THE PROBLEM ▸ Within the records below is a range that opens at the line with "### Conclusion" and closes at the line with "### Step-by-Step Guide". Return that range word for word, both ends included, and only that range.
(Beginning of AVAILABLE DATA)
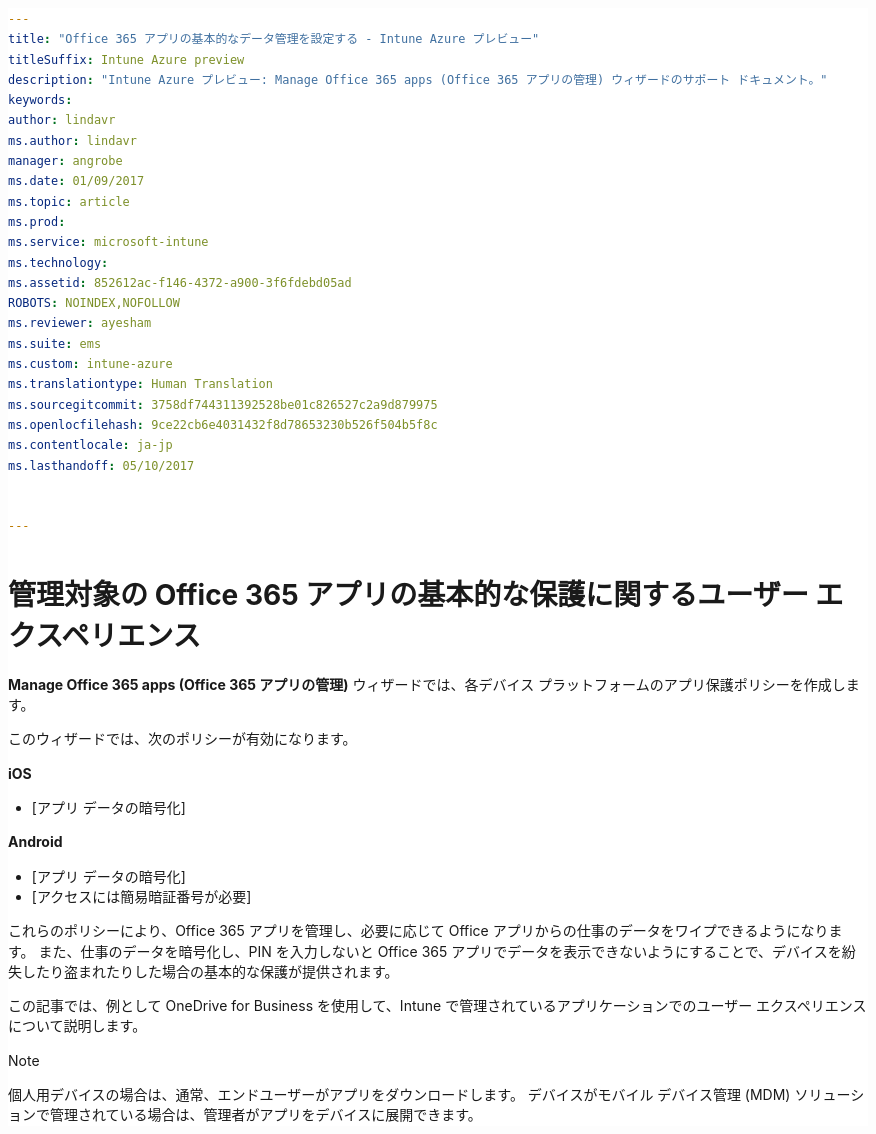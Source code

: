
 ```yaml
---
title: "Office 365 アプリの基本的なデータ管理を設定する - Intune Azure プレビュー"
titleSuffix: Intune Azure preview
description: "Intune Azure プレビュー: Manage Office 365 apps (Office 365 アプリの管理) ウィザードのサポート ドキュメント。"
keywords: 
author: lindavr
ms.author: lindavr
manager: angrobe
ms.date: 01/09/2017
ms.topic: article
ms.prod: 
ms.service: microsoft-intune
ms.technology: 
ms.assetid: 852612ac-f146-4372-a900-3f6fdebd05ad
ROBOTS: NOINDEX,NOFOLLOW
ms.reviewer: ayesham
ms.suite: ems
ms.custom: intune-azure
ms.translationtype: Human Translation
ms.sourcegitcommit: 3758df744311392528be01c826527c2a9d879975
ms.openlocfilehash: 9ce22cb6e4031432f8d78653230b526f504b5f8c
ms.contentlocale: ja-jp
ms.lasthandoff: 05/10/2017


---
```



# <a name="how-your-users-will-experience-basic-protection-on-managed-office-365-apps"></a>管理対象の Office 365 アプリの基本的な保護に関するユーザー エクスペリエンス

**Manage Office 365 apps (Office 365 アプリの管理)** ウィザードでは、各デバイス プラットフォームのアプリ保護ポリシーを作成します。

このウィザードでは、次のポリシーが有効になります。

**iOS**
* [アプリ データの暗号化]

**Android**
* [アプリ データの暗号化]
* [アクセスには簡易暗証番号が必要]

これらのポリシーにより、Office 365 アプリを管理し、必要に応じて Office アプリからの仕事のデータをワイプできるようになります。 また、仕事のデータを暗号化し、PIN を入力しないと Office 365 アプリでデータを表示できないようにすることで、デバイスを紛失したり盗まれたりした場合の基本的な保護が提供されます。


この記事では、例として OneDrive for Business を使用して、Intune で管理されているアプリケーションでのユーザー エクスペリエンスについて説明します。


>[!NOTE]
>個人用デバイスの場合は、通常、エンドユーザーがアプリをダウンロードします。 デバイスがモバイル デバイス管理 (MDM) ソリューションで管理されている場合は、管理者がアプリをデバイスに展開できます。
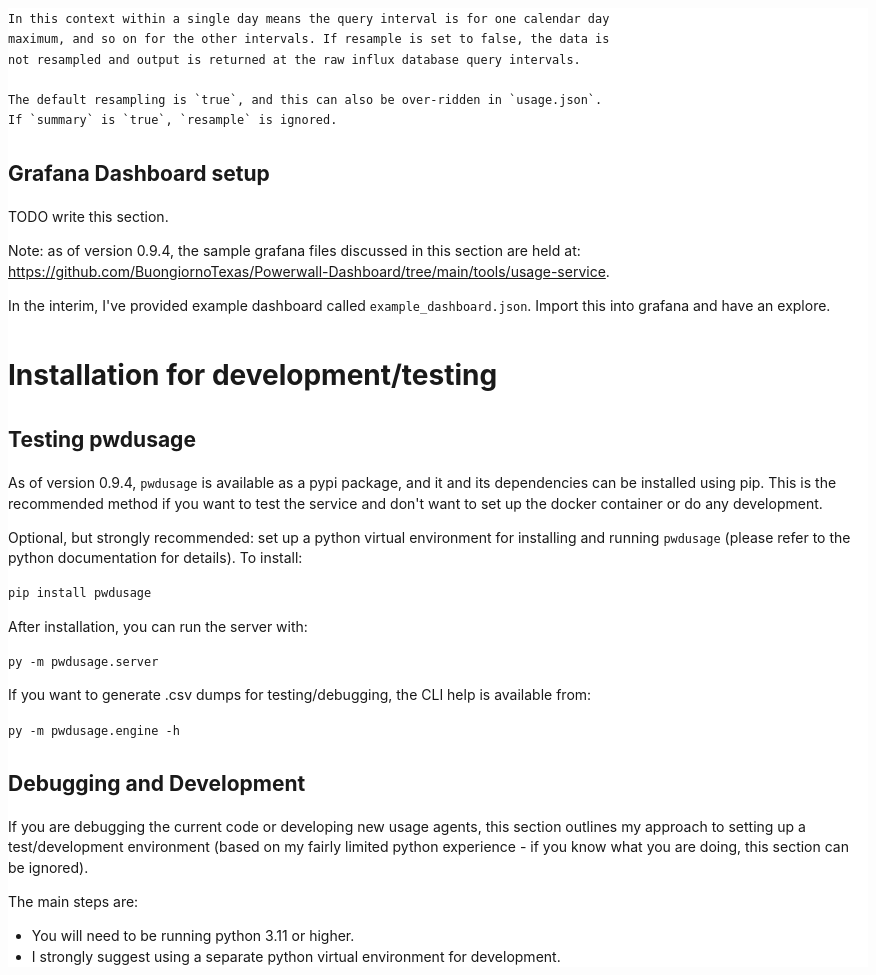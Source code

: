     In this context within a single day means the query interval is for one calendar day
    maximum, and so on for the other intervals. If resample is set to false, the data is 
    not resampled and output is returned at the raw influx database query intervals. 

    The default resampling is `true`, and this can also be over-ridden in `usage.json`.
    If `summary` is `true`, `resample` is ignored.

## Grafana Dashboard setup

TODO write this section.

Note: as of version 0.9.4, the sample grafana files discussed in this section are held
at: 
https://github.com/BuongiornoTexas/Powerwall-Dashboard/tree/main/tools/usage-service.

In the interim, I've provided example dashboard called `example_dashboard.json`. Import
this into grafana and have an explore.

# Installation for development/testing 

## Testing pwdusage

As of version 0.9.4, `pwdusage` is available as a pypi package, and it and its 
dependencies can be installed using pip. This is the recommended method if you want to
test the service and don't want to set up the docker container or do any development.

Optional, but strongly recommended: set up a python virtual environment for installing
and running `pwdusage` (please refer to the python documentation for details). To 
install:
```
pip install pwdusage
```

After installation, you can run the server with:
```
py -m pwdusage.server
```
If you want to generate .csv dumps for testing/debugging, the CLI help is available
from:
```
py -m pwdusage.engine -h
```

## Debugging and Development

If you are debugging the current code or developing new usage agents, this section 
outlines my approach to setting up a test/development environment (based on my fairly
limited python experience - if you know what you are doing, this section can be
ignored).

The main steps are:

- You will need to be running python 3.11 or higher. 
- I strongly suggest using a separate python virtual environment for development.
(End of AVAILABLE DATA)
(Beginning of AVAILABLE DATA)
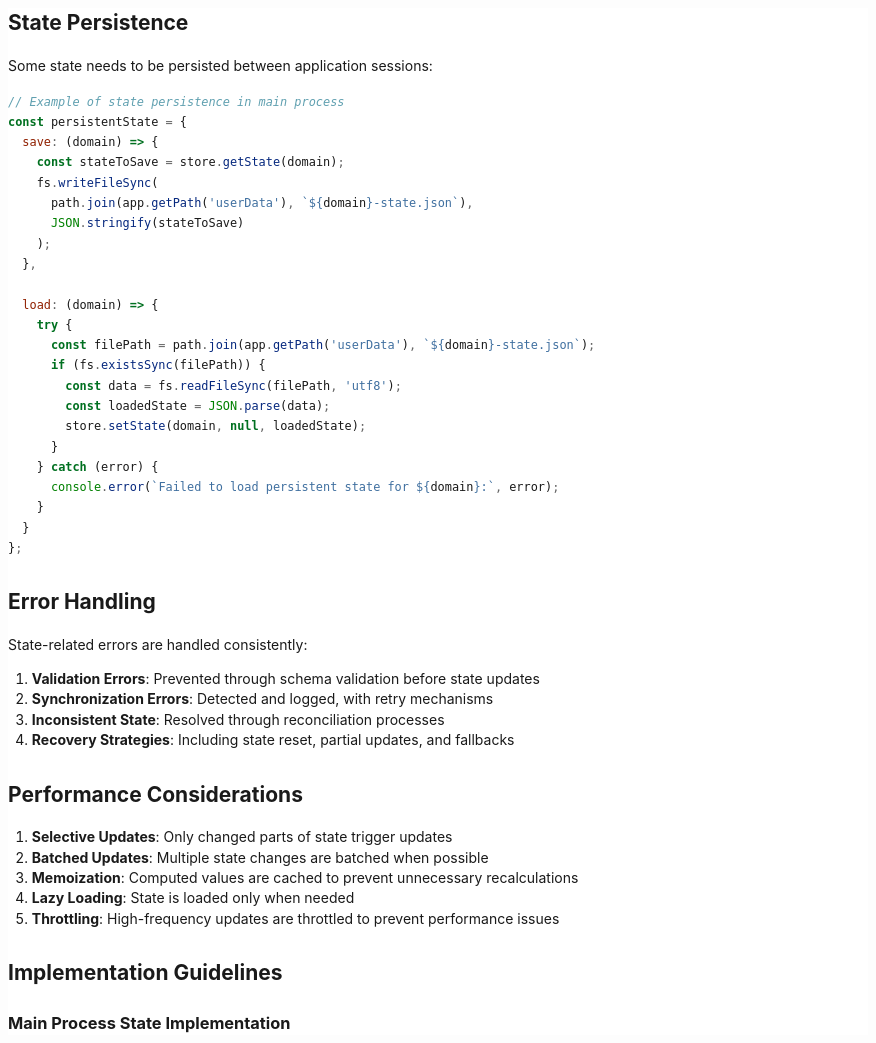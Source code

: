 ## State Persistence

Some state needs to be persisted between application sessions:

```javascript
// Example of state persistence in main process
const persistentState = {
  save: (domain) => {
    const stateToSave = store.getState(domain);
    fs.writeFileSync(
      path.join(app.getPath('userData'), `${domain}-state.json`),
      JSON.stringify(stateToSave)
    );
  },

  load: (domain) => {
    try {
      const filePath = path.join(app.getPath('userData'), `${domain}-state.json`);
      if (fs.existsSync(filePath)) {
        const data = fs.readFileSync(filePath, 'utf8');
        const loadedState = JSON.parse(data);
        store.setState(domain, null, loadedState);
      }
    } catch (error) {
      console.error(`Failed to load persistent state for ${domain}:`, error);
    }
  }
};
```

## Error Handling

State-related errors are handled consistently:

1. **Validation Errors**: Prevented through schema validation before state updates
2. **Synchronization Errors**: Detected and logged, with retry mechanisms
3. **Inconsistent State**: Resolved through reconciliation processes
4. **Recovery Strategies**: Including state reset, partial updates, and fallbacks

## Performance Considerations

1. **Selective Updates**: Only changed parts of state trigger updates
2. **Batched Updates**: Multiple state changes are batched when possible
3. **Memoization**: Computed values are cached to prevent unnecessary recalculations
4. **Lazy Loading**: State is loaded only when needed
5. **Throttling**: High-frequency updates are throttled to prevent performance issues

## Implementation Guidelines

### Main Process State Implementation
(End of AVAILABLE DATA)
(Beginning of AVAILABLE DATA)
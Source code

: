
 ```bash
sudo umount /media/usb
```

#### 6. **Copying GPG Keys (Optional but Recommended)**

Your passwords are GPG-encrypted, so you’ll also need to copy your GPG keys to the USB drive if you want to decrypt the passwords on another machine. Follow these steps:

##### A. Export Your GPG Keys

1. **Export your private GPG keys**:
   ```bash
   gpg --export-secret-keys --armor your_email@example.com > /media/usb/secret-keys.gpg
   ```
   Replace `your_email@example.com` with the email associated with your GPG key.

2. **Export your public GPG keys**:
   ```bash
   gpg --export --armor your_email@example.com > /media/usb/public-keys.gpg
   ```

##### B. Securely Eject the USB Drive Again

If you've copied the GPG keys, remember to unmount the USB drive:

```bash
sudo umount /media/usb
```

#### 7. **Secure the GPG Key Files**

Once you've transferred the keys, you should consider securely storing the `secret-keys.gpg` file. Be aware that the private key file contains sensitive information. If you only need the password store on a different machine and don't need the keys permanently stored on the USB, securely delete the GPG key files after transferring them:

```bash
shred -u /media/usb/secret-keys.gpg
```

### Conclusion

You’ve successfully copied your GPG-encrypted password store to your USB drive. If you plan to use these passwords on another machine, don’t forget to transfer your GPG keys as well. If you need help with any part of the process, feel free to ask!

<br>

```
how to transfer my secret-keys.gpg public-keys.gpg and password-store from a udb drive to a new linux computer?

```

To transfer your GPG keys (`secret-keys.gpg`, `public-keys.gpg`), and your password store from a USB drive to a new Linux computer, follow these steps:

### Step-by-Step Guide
(End of AVAILABLE DATA)
ANSWER BELOW ▸
### Conclusion

You’ve successfully copied your GPG-encrypted password store to your USB drive. If you plan to use these passwords on another machine, don’t forget to transfer your GPG keys as well. If you need help with any part of the process, feel free to ask!

<br>

```
how to transfer my secret-keys.gpg public-keys.gpg and password-store from a udb drive to a new linux computer?

```

To transfer your GPG keys (`secret-keys.gpg`, `public-keys.gpg`), and your password store from a USB drive to a new Linux computer, follow these steps:

### Step-by-Step Guide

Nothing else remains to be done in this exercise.